# Wollte einfach mal Danke sagen.



## Murenius (18. Dezember 2013)

Hi,

wie es der Titel schon verrät wollte ich einfach mal DANKE sagen für die (meiner Meinung nach) sehr gute und informative Arbeit die Ihr im Heft, auf der Webseite oder im Forum leistet.  Macht weiter so  Last euch nicht unterkriegen von irgendwelchen Kommentaren oder seltsamen Threads die hier geschrieben bzw eröffnet werden. (zu einem Bestimmten Thread schiel.)

Ich wünsche euch hier schonmal ein frohes Fest und einen guten Rutsch ins neue Jahr  wenn vllt. auch etwas früh


----------



## PCGH_Raff (18. Dezember 2013)

Danke für die Blümchen und dir ebenfalls feine Feiertage!  

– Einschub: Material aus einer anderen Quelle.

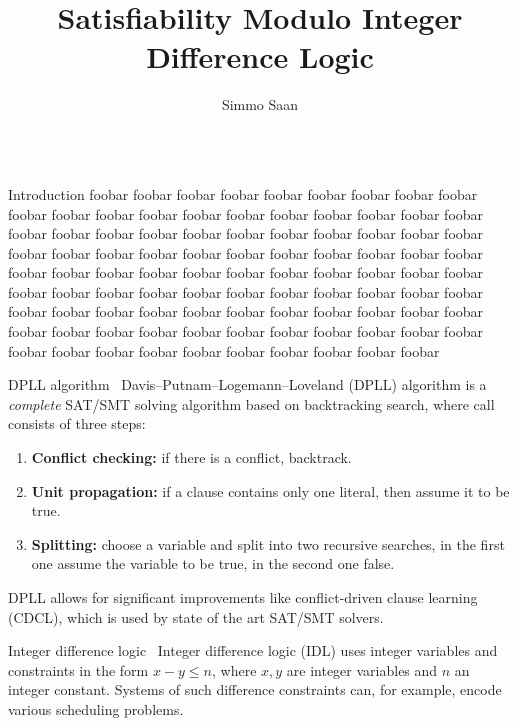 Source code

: \documentclass{beamer}
\title{Satisfiability Modulo Integer Difference Logic}
\author{Simmo Saan}
\institute{Institute of Computer Science, University of Tartu}
\date{}
\begin{document}
\nocite{*}

\begin{frame}[fragile,t]
\maketitle

\begin{columns}[t,onlytextwidth]
	\begin{column}{0.485\textwidth}
		\begin{block}{Introduction}
			foobar foobar foobar foobar foobar foobar foobar foobar foobar foobar foobar foobar foobar foobar foobar foobar foobar foobar foobar foobar foobar foobar foobar foobar foobar foobar foobar foobar foobar foobar foobar foobar foobar foobar foobar foobar foobar foobar foobar foobar foobar foobar foobar foobar foobar foobar foobar foobar foobar foobar foobar foobar foobar foobar foobar foobar foobar foobar foobar foobar foobar foobar foobar foobar foobar foobar foobar foobar foobar foobar foobar foobar foobar foobar foobar foobar foobar foobar foobar foobar foobar foobar foobar foobar foobar foobar foobar foobar foobar foobar foobar foobar foobar foobar foobar foobar~\cite{slides}
		\end{block}
	
		\begin{block}{DPLL algorithm~\cite{DPLLmethod}}
			Davis–Putnam–Logemann–Loveland (DPLL) algorithm is a \emph{complete} SAT/SMT solving algorithm based on backtracking search, where call consists of three steps:
			\begin{enumerate}
				\item \textbf{Conflict checking:} if there is a conflict, backtrack.
				\item \textbf{Unit propagation:} if a clause contains only one literal, then assume it to be true.
				\item \textbf{Splitting:} choose a variable and split into two recursive searches, in the first one assume the variable to be true, in the second one false.
			\end{enumerate}
		
			DPLL allows for significant improvements like conflict-driven clause learning (CDCL), which is used by state of the art SAT/SMT solvers.
		\end{block}
	
		\begin{block}{Integer difference logic~\cite{slides}}
			Integer difference logic (IDL) uses integer variables and constraints in the form $x - y \leq n$, where $x, y$ are integer variables and $n$ an integer constant. Systems of such difference constraints can, for example, encode various scheduling problems.
			

\end{block}
\end{column}
\end{columns}
\end{frame}
\end{document}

Keine Sorge, wir machen weiter. 

MfG,
Raff


----------



## Murenius (18. Dezember 2013)

Danke
und will ich doch schwer hoffen


----------



## SaftSpalte (18. Dezember 2013)

Dir auch ,Danke !


----------



## eric-idle (19. Dezember 2013)

Murenius schrieb:


> Hi,
> 
> wie es der Titel schon verrät wollte ich einfach mal DANKE sagen für die (meiner Meinung nach) sehr gute und informative Arbeit die Ihr im Heft, auf der Webseite oder im Forum leistet.  Macht weiter so  Last euch nicht unterkriegen von irgendwelchen Kommentaren oder seltsamen Threads die hier geschrieben bzw eröffnet werden. (zu einem Bestimmten Thread schiel.)
> 
> Ich wünsche euch hier schonmal ein frohes Fest und einen guten Rutsch ins neue Jahr  wenn vllt. auch etwas früh



Dem würde ich mich gerne genau so anschließen.


----------



## PCGH_Thilo (19. Dezember 2013)

Der Morgen kann gar nicht besser starten, wenn man so einen Thread findet.


----------



## MehlstaubtheCat (19. Dezember 2013)

Das kann ich mir irgenwie vorstellen


----------



## Redbull0329 (19. Dezember 2013)

Danke Danke, ich bin auch wirklich stolz auf meine Arbeit hier 

Nein im Ernst, ich schließe mich dem Lob an, ihr seid meine Lieblingszeitung. Eure Gamingartikel kombiniert mit den Technikartikeln von Golem machen langweilige Vorlesungen/Arbeitstage erträglich


----------



## Scathach86 (19. Dezember 2013)

Ich bin jetzt einfach mal so dreist und schließe mich als Neuling dem ganzen an. Hab durch euch schon mehr gelernt, als in den letzten Jahren und das auch noch mit einem gewissen Unterhaltungswert kombiniert, einfach super


----------



## Razor2408 (19. Dezember 2013)

Ich wünsche dem gesamten PCGH-Team 

Thilo, Marco, Andreas, Tom, Philipp, Frank, Carsten, Daniel, Stephan, George und natürlich dem "Titan-Kollegen" Raff ()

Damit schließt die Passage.